Tremendous news for Corcel  released which will serve to improve the returns from the peaker plants.  Yesterday, the company was able to update investors on the recent T-4 Capacity Market auction, which established a UK record high price of £30.59 per kw per annum (£30,590/MW/annum) which is 70% higher than that achieved last year.

Tuesday 22nd February 2022, saw the T-4 Capacity Market Auction for delivery in 2025/26. Well, Corcel’s Avonmouth gas peaking project was successfully entered into the T-4 Auction and has been provisionally awarded a 15-year Capacity Market contract by National Grid.   The final results of the T-4 Auction are to be published on 4 March 2022, but no further changes are expected at that time.

For the Avonmouth 50MW gas peaking project, Corcel was provisionally awarded a 15-year Capacity Market contract with National Grid, which would provide guaranteed gross revenue of approximately £1.5 million per year starting in 2025. What’s more this is index -linked over this period.  Basically, the Capacity Market is a mechanism used to procure capacity to make sure that the National Grid has enough generation capacity to meet security of supply standards that it is required to maintain.  

It is worth noting that the company has rights over a 100% interest in this gas peaking project subject to the successful completion of the existing project funding process and ultimate project construction. Apparently, commercial terms with FPC Electric Land Limited concerning the manner in which the benefits of the Capacity Market contract are shared, are still to be negotiated.

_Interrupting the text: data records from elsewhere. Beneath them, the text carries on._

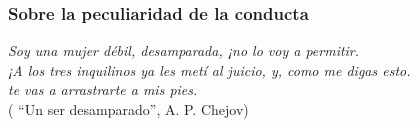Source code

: \protect\hypertarget{M21}{}{}

\hypertarget{sobre-la-peculiaridad-de-la-conducta}{\subsubsection{Sobre la peculiaridad de la conducta}
\label{sobre-la-peculiaridad-de-la-conducta}}

\noindent \emph{
Soy una mujer débil, desamparada, ¡no lo voy a permitir.\\
¡A los tres inquilinos ya les metí al juicio, y, como me digas esto.\\
te vas a arrastrarte a mis pies.\\}
( ``Un ser desamparado'', A. P. Chejov)\\



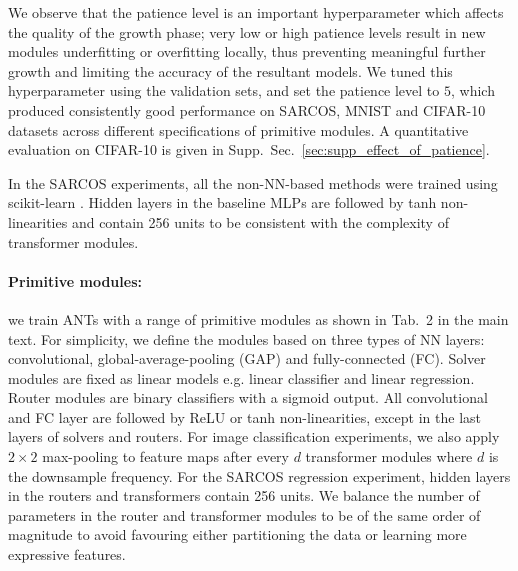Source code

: We observe that the patience level is an important hyperparameter which affects the quality of the growth phase; very low or high patience levels result in new modules underfitting or overfitting locally, thus preventing meaningful further growth and limiting the accuracy of the resultant models. We tuned this hyperparameter using the validation sets, and set the patience level to $5$, which produced consistently good performance on SARCOS, MNIST and CIFAR-10 datasets across different specifications of primitive modules. A quantitative evaluation on CIFAR-10 is given in Supp.~Sec.~\ref{sec:supp_effect_of_patience}.

In the SARCOS experiments, all the non-NN-based methods were trained using scikit-learn \cite{pedregosa2011scikit}. Hidden layers in the baseline MLPs are followed by tanh non-linearities and contain 256 units to be consistent with the complexity of transformer modules.

\paragraph{Primitive modules:} we train ANTs with a range of primitive modules as shown in Tab.~2 in the main text. For simplicity, we define the modules based on three types of NN layers: convolutional, global-average-pooling (GAP) and fully-connected (FC). Solver modules are fixed as linear models e.g. linear classifier and linear regression. Router modules are binary classifiers with a sigmoid output. All convolutional and FC layer are followed by ReLU or tanh non-linearities, except in the last layers of solvers and routers. For image classification experiments, we also apply $2\times2$ max-pooling to feature maps after every $d$ transformer modules where $d$ is the downsample frequency. For the SARCOS regression experiment, hidden layers in the routers and transformers contain 256 units. We balance the number of parameters in the router and transformer modules to be of the same order of magnitude to avoid favouring either partitioning the data or learning more expressive features.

The record high price of £30.59 per kw per annum achieved at the auction is a really cracking result which serves to dramatically change the revenue projections for all flexible energy projects, and so we feel like the number crunchers will be hard at work upgrading the expected economic potential of these projects.

It is good news to learn that the peaker portfolio fundraising progress continues with the team in negotiations with multiple parties, several of which have now advanced to the due diligence stage. Investors might be concerned about the speed of progress here, but these large infrastructure funds march to their own beat and have processes, multi-level approval procedures and significant requirements for DD before they commit a sizeable £55 million to two 25-year projects.  So keeping that in mind, investors should show patience as this all plays out, as the stakes are very large. But there is light at the end of the tunnel and management has suggested that potential bids can be expected during March 2022, which presumably would lead to financial close of these projects with one group or a combination of groups very shortly thereafter. 

At the time, CEO Scott Kaintz was quick to point out that “We are delighted with the results of this year’s T-4 Auction and that of our project, thanks to our partner FPC Electric Land Limited, which was able to pre-qualify and enter into the auction.  The large increase in the clearing price as compared to previous years is reflective of the UK’s fragile energy network, and the uncertainty of supply that has arisen, as the country transitions from primarily base load suppliers to renewable energy sources.  We believe these results only serve to emphasise the importance of transitional energy assets such as our gas peaking and battery energy storage projects. This is a highly encouraging step towards closing funding on our gas peaking projects and means that a large part of anticipated revenues at Avonmouth are effectively guaranteed. We look forward to updating shareholders on additional progress shortly.”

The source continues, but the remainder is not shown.